The fish arrives daily from places such as Boston, Key Largo, Seattle, and Honolulu. Their Oyster Bar has the freshest live oysters from the cold waters of the Pacific Northwest and New England bays. Chef Dominic Iannarelli is a veritable magician who treats his ingredients with the utmost respect – the seafood he prepares is succulent, bursting with flavors, and done to perfection.
His Sea bass meunière is the talk of the town. Splash has more than 450 bottles of wine, ensuring you can find the perfect accompaniment for your meal. One of their two sommeliers will be happy to offer a recommendation. They even offer classes.

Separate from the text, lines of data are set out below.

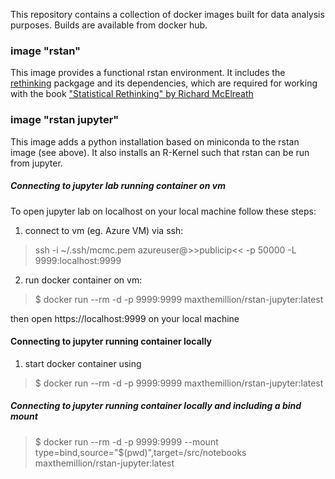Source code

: This repository contains a collection of docker images built for data analysis purposes.
Builds are available from docker hub.

### image "rstan"
This image provides a functional rstan environment. It includes the [rethinking](https://github.com/rmcelreath/rethinking) packgage and its dependencies, which are required for working with the book ["Statistical Rethinking" by Richard McElreath](https://xcelab.net/rm/statistical-rethinking/)

### image "rstan jupyter"
This image adds a python installation based on miniconda to the rstan image (see above). It also installs an R-Kernel such that rstan can be run from jupyter.

##### Connecting to jupyter lab running container on vm
To open jupyter lab on localhost on your local machine follow these steps:

1. connect to vm (eg. Azure VM) via ssh:
> ssh -i ~/.ssh/mcmc.pem azureuser@>>publicip<< -p 50000 -L 9999:localhost:9999

2. run docker container on vm:
> $ docker run --rm -d -p 9999:9999 maxthemillion/rstan-jupyter:latest

then open https://localhost:9999 on your local machine

#### Connecting to jupyter running container locally
1. start docker container using
> $ docker run --rm -d -p 9999:9999 maxthemillion/rstan-jupyter:latest

##### Connecting to jupyter running container locally and including a bind mount
> $ docker run --rm -d -p 9999:9999 --mount type=bind,source="$(pwd)",target=/src/notebooks maxthemillion/rstan-jupyter:latest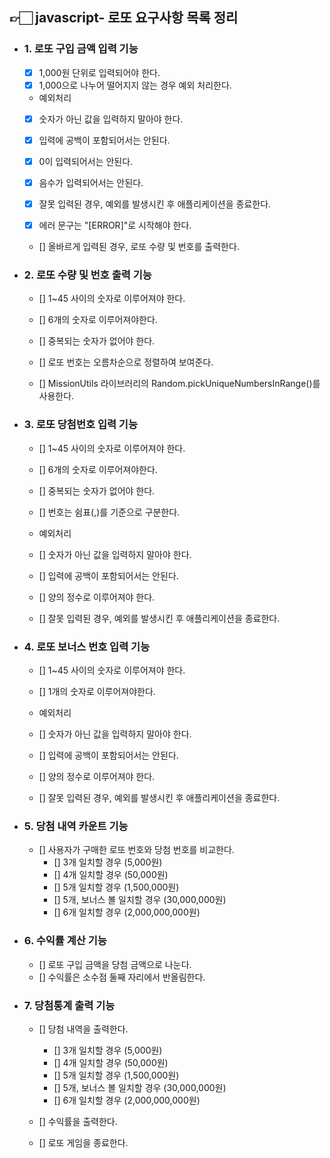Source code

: ## 👉🏻 javascript- 로또 요구사항 목록 정리

- ### 1. 로또 구입 금액 입력 기능

  - [x] 1,000원 단위로 입력되어야 한다.
  - [x] 1,000으로 나누어 떨어지지 않는 경우 예외 처리한다.

  - 예외처리
  - [x] 숫자가 아닌 값을 입력하지 말아야 한다.
  - [x] 입력에 공백이 포함되어서는 안된다.
  - [x] 0이 입력되어서는 안된다.
  - [x] 음수가 입력되어서는 안된다.

  - [x] 잘못 입력된 경우, 예외를 발생시킨 후 애플리케이션을 종료한다.
  - [x] 에러 문구는 "[ERROR]"로 시작해야 한다.

  - [] 올바르게 입력된 경우, 로또 수량 및 번호를 출력한다.

- ### 2. 로또 수량 및 번호 출력 기능

  - [] 1~45 사이의 숫자로 이루어져야 한다.
  - [] 6개의 숫자로 이루어져야한다.
  - [] 중복되는 숫자가 없어야 한다.
  - [] 로또 번호는 오름차순으로 정렬하여 보여준다.

  - [] MissionUtils 라이브러리의 Random.pickUniqueNumbersInRange()를 사용한다.

- ### 3. 로또 당첨번호 입력 기능

  - [] 1~45 사이의 숫자로 이루어져야 한다.
  - [] 6개의 숫자로 이루어져야한다.
  - [] 중복되는 숫자가 없어야 한다.
  - [] 번호는 쉼표(,)를 기준으로 구분한다.

  - 예외처리
  - [] 숫자가 아닌 값을 입력하지 말아야 한다.
  - [] 입력에 공백이 포함되어서는 안된다.
  - [] 양의 정수로 이루어져야 한다.

  - [] 잘못 입력된 경우, 예외를 발생시킨 후 애플리케이션을 종료한다.

- ### 4. 로또 보너스 번호 입력 기능

  - [] 1~45 사이의 숫자로 이루어져야 한다.
  - [] 1개의 숫자로 이루어져야한다.

  - 예외처리
  - [] 숫자가 아닌 값을 입력하지 말아야 한다.
  - [] 입력에 공백이 포함되어서는 안된다.
  - [] 양의 정수로 이루어져야 한다.

  - [] 잘못 입력된 경우, 예외를 발생시킨 후 애플리케이션을 종료한다.

- ### 5. 당첨 내역 카운트 기능

  - [] 사용자가 구매한 로또 번호와 당첨 번호를 비교한다.
    - [] 3개 일치할 경우 (5,000원)
    - [] 4개 일치할 경우 (50,000원)
    - [] 5개 일치할 경우 (1,500,000원)
    - [] 5개, 보너스 볼 일치할 경우 (30,000,000원)
    - [] 6개 일치할 경우 (2,000,000,000원)

- ### 6. 수익률 계산 기능

  - [] 로또 구입 금액을 당첨 금액으로 나눈다.
  - [] 수익률은 소수점 둘째 자리에서 반올림한다.

- ### 7. 당첨통계 출력 기능

  - [] 당첨 내역을 출력한다.
    - [] 3개 일치할 경우 (5,000원)
    - [] 4개 일치할 경우 (50,000원)
    - [] 5개 일치할 경우 (1,500,000원)
    - [] 5개, 보너스 볼 일치할 경우 (30,000,000원)
    - [] 6개 일치할 경우 (2,000,000,000원)
  - [] 수익률을 출력한다.

  - [] 로또 게임을 종료한다.
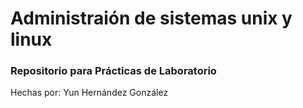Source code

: # Administraión de sistemas unix y linux

### Repositorio para Prácticas de Laboratorio

Hechas por: Yun Hernández González
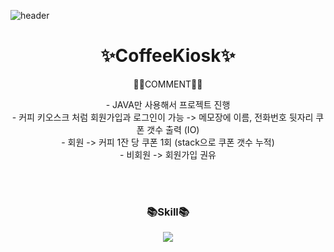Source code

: ![header](https://capsule-render.vercel.app/api?type=soft&color=auto&height=200&section=header&text=coffeekiosk.java&fontSize=90)

  <div align=center>
   <h1>✨CoffeeKiosk✨</h1>
     <p>👩🏻COMMENT👋🏻</p>
    <p>
  - JAVA만 사용해서 프로젝트 진행<br/>
  - 커피 키오스크 처럼 회원가입과 로그인이 가능 -> 메모장에 이름, 전화번호 뒷자리 쿠폰 갯수 출력 (IO)<br/>
  - 회원 -> 커피 1잔 당 쿠폰 1회 (stack으로 쿠폰 갯수 누적)<br/>
  - 비회원 -> 회원가입 권유 
    </p>
  </div>
  <br/><br/>
  
  <div align=center>
    <h3>📚Skill📚</h3>
   <img src="https://img.shields.io/badge/eclipseide-2C2255?style=flat-square&logo=eclipseide&logoColor=white"/></a>
  </div>


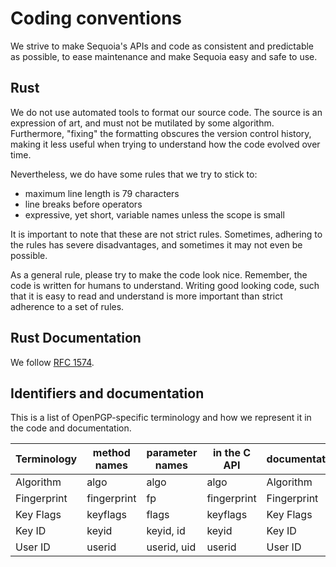 # Coding conventions

We strive to make Sequoia's APIs and code as consistent and predictable as
possible, to ease maintenance and make Sequoia easy and safe to use.

## Rust

We do not use automated tools to format our source code. The source is an
expression of art, and must not be mutilated by some algorithm. Furthermore,
"fixing" the formatting obscures the version control history, making it less
useful when trying to understand how the code evolved over time.

Nevertheless, we do have some rules that we try to stick to:

- maximum line length is 79 characters
- line breaks before operators
- expressive, yet short, variable names unless the scope is small

It is important to note that these are not strict rules. Sometimes, adhering to
the rules has severe disadvantages, and sometimes it may not even be possible.

As a general rule, please try to make the code look nice. Remember, the code is
written for humans to understand. Writing good looking code, such that it is
easy to read and understand is more important than strict adherence to a set of
rules.

## Rust Documentation

We follow [RFC 1574].

[RFC 1574]: https://github.com/rust-lang/rfcs/blob/master/text/1574-more-api-documentation-conventions.md#appendix-a-full-conventions-text

## Identifiers and documentation

This is a list of OpenPGP-specific terminology and how we represent it
in the code and documentation.

| Terminology | method names | parameter names | in the C API | documentation |
|-------------|--------------|-----------------|--------------|---------------|
| Algorithm   | algo         | algo            | algo         | Algorithm     |
| Fingerprint | fingerprint  | fp              | fingerprint  | Fingerprint   |
| Key Flags   | keyflags     | flags           | keyflags     | Key Flags     |
| Key ID      | keyid        | keyid, id       | keyid        | Key ID        |
| User ID     | userid       | userid, uid     | userid       | User ID       |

303 Locust St, Des Moines, Iowa, Phone: 515-244-5686
RoCA (Restaurant on Court Avenue) is located in the Historic Court Avenue District in downtown Des Moines. It is a charming establishment with exposed brick walls and an eye-catching sculpture made of bottles. You can eat in their lounge, at the bar, or in the main dining room; each has its own distinct atmosphere.
The menu is extensive and features Executive Chef Aaron Holt’s interesting modern take on many great favorites. You will find delectable American cuisine with subtle French and Italian touches. Try Ribeye skewers marinated in hoisin sauce or pork chops stuffed with provolone, prosciutto, and served with green beans, shallots, apple caponata, and whipped potatoes. Roca has a respectable wine list and a selection of craft beers to go with your food.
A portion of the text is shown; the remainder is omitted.